Finger vein recognition technology has become one of the primary solutions for high-security identification systems. However, it still has information leakage problems, which seriously jeopardizes users privacy and anonymity and cause great security risks. In addition, there is no work to consider a fully integrated secure finger vein recognition system. So, different from the previous systems, we integrate preprocessing and template protection into an integrated deep learning model. We propose an end-to-end cancelable finger vein network (CFVNet), which can be used to design an secure finger vein recognition system.It includes a plug-and-play BWR-ROIAlign unit, which consists of three sub-modules: Localization, Compression and Transformation. The localization module achieves automated localization of stable and unique finger vein ROI. The compression module losslessly removes spatial and channel redundancies. The transformation module uses the proposed BWR method to introduce unlinkability, irreversibility and revocability to the system. BWR-ROIAlign can directly plug into the model to introduce the above features for DCNN-based finger vein recognition systems. We perform extensive experiments on four public datasets to study the performance and cancelable biometric attributes of the CFVNet-based recognition system. The average accuracy, EERs and Dsys on the four datasets are 99.82%, 0.01% and 0.025, respectively, and achieves competitive performance compared with the state-of-the-arts.

Figures (11)

• Figure 1: Cancelable finger vein network (CFVNet) overall architecture. Localization, Compression and Transformation represent the three sub-functional modules of the BWR-ROIAlign. De-R Conv is the de-redundant convolution. External key $K$ is the pseudo-random token generated during user registration.

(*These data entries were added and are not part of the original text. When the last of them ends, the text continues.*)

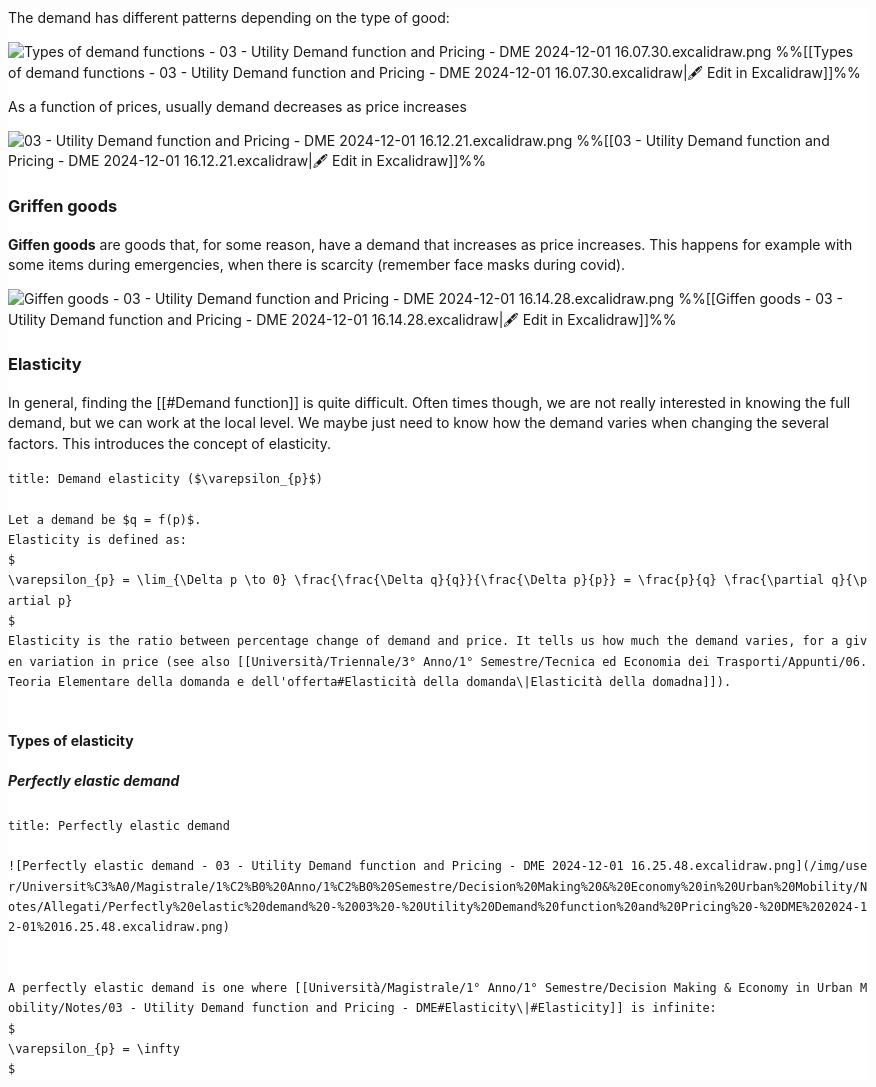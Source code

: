 The demand has different patterns depending on the type of good:

![Types of demand functions - 03 - Utility Demand function and Pricing - DME 2024-12-01 16.07.30.excalidraw.png](/img/user/Universit%C3%A0/Magistrale/1%C2%B0%20Anno/1%C2%B0%20Semestre/Decision%20Making%20&%20Economy%20in%20Urban%20Mobility/Notes/Allegati/Types%20of%20demand%20functions%20-%2003%20-%20Utility%20Demand%20function%20and%20Pricing%20-%20DME%202024-12-01%2016.07.30.excalidraw.png)
%%[[Types of demand functions - 03 - Utility Demand function and Pricing - DME 2024-12-01 16.07.30.excalidraw|🖋 Edit in Excalidraw]]%%

As a function of prices, usually demand decreases as price increases

![03 - Utility Demand function and Pricing - DME 2024-12-01 16.12.21.excalidraw.png](/img/user/Universit%C3%A0/Magistrale/1%C2%B0%20Anno/1%C2%B0%20Semestre/Decision%20Making%20&%20Economy%20in%20Urban%20Mobility/Notes/Allegati/03%20-%20Utility%20Demand%20function%20and%20Pricing%20-%20DME%202024-12-01%2016.12.21.excalidraw.png)
%%[[03 - Utility Demand function and Pricing - DME 2024-12-01 16.12.21.excalidraw|🖋 Edit in Excalidraw]]%%


### Griffen goods

**Giffen goods** are goods that, for some reason, have a demand that increases as price increases. This happens for example with some items during emergencies, when there is scarcity (remember face masks during covid).

![Giffen goods - 03 - Utility Demand function and Pricing - DME 2024-12-01 16.14.28.excalidraw.png](/img/user/Universit%C3%A0/Magistrale/1%C2%B0%20Anno/1%C2%B0%20Semestre/Decision%20Making%20&%20Economy%20in%20Urban%20Mobility/Notes/Allegati/Giffen%20goods%20-%2003%20-%20Utility%20Demand%20function%20and%20Pricing%20-%20DME%202024-12-01%2016.14.28.excalidraw.png)
%%[[Giffen goods - 03 - Utility Demand function and Pricing - DME 2024-12-01 16.14.28.excalidraw|🖋 Edit in Excalidraw]]%%


### Elasticity

In general, finding the [[#Demand function]] is quite difficult. Often times though, we are not really interested in knowing the full demand, but we can work at the local level. We maybe just need to know how the demand varies when changing the several factors. This introduces the concept of elasticity.

```ad-Definizione
title: Demand elasticity ($\varepsilon_{p}$)

Let a demand be $q = f(p)$.
Elasticity is defined as:
$
\varepsilon_{p} = \lim_{\Delta p \to 0} \frac{\frac{\Delta q}{q}}{\frac{\Delta p}{p}} = \frac{p}{q} \frac{\partial q}{\partial p}
$
Elasticity is the ratio between percentage change of demand and price. It tells us how much the demand varies, for a given variation in price (see also [[Università/Triennale/3° Anno/1° Semestre/Tecnica ed Economia dei Trasporti/Appunti/06. Teoria Elementare della domanda e dell'offerta#Elasticità della domanda\|Elasticità della domadna]]).


```

#### Types of elasticity

##### Perfectly elastic demand

```ad-Definizione
title: Perfectly elastic demand

![Perfectly elastic demand - 03 - Utility Demand function and Pricing - DME 2024-12-01 16.25.48.excalidraw.png](/img/user/Universit%C3%A0/Magistrale/1%C2%B0%20Anno/1%C2%B0%20Semestre/Decision%20Making%20&%20Economy%20in%20Urban%20Mobility/Notes/Allegati/Perfectly%20elastic%20demand%20-%2003%20-%20Utility%20Demand%20function%20and%20Pricing%20-%20DME%202024-12-01%2016.25.48.excalidraw.png)


A perfectly elastic demand is one where [[Università/Magistrale/1° Anno/1° Semestre/Decision Making & Economy in Urban Mobility/Notes/03 - Utility Demand function and Pricing - DME#Elasticity\|#Elasticity]] is infinite:
$
\varepsilon_{p} = \infty
$
```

• Figure 2: ROI localization sub-module.
• Figure 3: Spatial redundancy removal without quantization loss.① ROI coordinates mapped to corresponding grid cells on the feature map, ② divide the mapped grid cells into subregions of $H\times W$ number, ③ Using linear interpolation in coordinate mapping and meshing.
• Figure 4: Redundant feature map visualization. The green boxes contain little feature information, while the red boxes contain almost no feature information.
• Figure 5: De-R Conv Architecture. Here, $\mathbf{\textbf{+}}$ represents the positions summed.